What is needed » The required output is all lines below that contain the word "from".

Given entries »
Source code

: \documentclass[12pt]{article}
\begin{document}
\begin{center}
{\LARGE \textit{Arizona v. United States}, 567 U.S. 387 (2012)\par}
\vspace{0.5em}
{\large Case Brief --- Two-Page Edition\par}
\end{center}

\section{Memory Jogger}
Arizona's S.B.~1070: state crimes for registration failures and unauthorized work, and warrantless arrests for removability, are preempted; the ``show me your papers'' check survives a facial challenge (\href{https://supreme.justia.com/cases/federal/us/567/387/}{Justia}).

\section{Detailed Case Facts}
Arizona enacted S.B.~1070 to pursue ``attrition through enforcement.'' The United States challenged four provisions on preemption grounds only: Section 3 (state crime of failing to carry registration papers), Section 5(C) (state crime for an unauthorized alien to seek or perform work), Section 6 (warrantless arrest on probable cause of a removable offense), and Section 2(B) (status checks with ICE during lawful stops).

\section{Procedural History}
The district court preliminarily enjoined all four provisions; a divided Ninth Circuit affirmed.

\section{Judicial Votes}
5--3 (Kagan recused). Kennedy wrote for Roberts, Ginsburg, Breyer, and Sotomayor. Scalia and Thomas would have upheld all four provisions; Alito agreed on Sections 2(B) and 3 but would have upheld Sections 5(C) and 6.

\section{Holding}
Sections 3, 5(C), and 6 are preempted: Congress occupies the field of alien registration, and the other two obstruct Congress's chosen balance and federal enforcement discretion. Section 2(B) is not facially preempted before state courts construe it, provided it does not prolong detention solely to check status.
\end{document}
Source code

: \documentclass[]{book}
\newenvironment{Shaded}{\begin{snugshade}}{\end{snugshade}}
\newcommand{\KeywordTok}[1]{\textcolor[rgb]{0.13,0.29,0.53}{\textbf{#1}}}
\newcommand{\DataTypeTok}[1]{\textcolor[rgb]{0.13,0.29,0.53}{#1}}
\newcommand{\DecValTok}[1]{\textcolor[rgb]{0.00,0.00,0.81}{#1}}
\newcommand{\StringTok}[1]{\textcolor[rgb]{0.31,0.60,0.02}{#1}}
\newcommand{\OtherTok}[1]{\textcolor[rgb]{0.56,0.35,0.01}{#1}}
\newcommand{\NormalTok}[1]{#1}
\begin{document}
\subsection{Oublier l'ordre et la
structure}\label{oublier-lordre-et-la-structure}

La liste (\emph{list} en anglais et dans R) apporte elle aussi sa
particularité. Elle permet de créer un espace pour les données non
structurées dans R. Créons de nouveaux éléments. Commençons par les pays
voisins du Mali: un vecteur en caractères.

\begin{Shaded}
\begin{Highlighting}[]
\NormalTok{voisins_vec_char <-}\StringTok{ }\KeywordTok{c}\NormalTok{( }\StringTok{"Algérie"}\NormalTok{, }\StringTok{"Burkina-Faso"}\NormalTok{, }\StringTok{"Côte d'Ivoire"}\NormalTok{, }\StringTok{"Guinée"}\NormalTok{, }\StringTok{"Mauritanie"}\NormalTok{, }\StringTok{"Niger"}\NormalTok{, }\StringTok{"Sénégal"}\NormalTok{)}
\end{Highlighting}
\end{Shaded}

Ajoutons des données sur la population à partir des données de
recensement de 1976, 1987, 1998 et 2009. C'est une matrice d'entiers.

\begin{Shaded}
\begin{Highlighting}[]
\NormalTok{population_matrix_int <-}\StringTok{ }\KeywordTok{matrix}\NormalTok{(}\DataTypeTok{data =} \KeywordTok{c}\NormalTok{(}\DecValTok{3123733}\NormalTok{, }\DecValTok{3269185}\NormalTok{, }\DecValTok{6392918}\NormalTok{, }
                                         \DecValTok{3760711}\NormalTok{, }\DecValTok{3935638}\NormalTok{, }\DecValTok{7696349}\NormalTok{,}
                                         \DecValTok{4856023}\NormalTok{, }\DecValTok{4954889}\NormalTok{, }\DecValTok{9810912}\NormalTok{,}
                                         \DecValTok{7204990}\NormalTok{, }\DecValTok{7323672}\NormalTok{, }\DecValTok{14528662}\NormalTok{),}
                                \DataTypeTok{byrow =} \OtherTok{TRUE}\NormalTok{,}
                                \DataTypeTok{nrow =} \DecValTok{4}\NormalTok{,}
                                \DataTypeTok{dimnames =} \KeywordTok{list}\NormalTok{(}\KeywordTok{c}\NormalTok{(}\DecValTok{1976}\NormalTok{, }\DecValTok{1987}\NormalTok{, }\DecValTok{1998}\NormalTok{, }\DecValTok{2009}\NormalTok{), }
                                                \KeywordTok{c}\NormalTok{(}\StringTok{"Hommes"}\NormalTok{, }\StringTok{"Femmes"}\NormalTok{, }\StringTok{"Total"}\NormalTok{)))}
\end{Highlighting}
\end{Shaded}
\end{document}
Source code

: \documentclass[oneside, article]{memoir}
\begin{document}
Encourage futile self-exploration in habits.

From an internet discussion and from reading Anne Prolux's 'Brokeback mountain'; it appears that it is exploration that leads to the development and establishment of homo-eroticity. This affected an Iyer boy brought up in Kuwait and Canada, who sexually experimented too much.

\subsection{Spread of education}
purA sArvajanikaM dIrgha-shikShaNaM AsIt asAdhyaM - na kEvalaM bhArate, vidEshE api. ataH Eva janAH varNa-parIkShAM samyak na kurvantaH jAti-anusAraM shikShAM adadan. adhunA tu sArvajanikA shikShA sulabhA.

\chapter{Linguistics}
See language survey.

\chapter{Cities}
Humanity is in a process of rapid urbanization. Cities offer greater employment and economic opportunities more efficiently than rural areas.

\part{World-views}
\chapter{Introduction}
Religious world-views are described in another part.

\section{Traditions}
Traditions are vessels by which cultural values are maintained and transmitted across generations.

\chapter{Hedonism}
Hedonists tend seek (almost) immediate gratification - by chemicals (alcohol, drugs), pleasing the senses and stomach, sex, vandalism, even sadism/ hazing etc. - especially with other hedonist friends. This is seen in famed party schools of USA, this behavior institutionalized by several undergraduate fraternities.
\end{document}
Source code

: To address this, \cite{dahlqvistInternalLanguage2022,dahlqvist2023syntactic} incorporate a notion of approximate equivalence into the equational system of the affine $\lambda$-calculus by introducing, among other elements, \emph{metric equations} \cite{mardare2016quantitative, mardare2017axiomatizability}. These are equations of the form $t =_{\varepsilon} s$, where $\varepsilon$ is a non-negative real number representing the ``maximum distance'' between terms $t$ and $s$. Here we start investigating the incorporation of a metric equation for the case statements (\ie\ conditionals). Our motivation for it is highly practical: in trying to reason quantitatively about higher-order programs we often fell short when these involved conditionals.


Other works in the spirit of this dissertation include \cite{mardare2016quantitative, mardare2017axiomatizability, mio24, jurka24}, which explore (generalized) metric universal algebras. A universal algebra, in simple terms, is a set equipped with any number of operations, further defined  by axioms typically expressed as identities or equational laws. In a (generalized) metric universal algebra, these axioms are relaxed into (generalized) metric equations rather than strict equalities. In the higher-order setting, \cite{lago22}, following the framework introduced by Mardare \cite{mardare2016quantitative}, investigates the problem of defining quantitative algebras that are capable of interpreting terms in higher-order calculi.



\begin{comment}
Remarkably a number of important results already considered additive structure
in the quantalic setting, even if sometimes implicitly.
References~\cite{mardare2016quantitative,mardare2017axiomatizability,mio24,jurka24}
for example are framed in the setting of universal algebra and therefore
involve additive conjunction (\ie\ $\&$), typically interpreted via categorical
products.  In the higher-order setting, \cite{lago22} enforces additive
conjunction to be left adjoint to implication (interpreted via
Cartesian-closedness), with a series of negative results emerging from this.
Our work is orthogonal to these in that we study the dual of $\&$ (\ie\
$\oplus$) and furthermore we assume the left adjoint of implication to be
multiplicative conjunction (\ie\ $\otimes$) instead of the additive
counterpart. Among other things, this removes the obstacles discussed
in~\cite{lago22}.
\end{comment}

Solution to the problem »
From an internet discussion and from reading Anne Prolux's 'Brokeback mountain'; it appears that it is exploration that leads to the development and establishment of homo-eroticity. This affected an Iyer boy brought up in Kuwait and Canada, who sexually experimented too much.
Cartesian-closedness), with a series of negative results emerging from this.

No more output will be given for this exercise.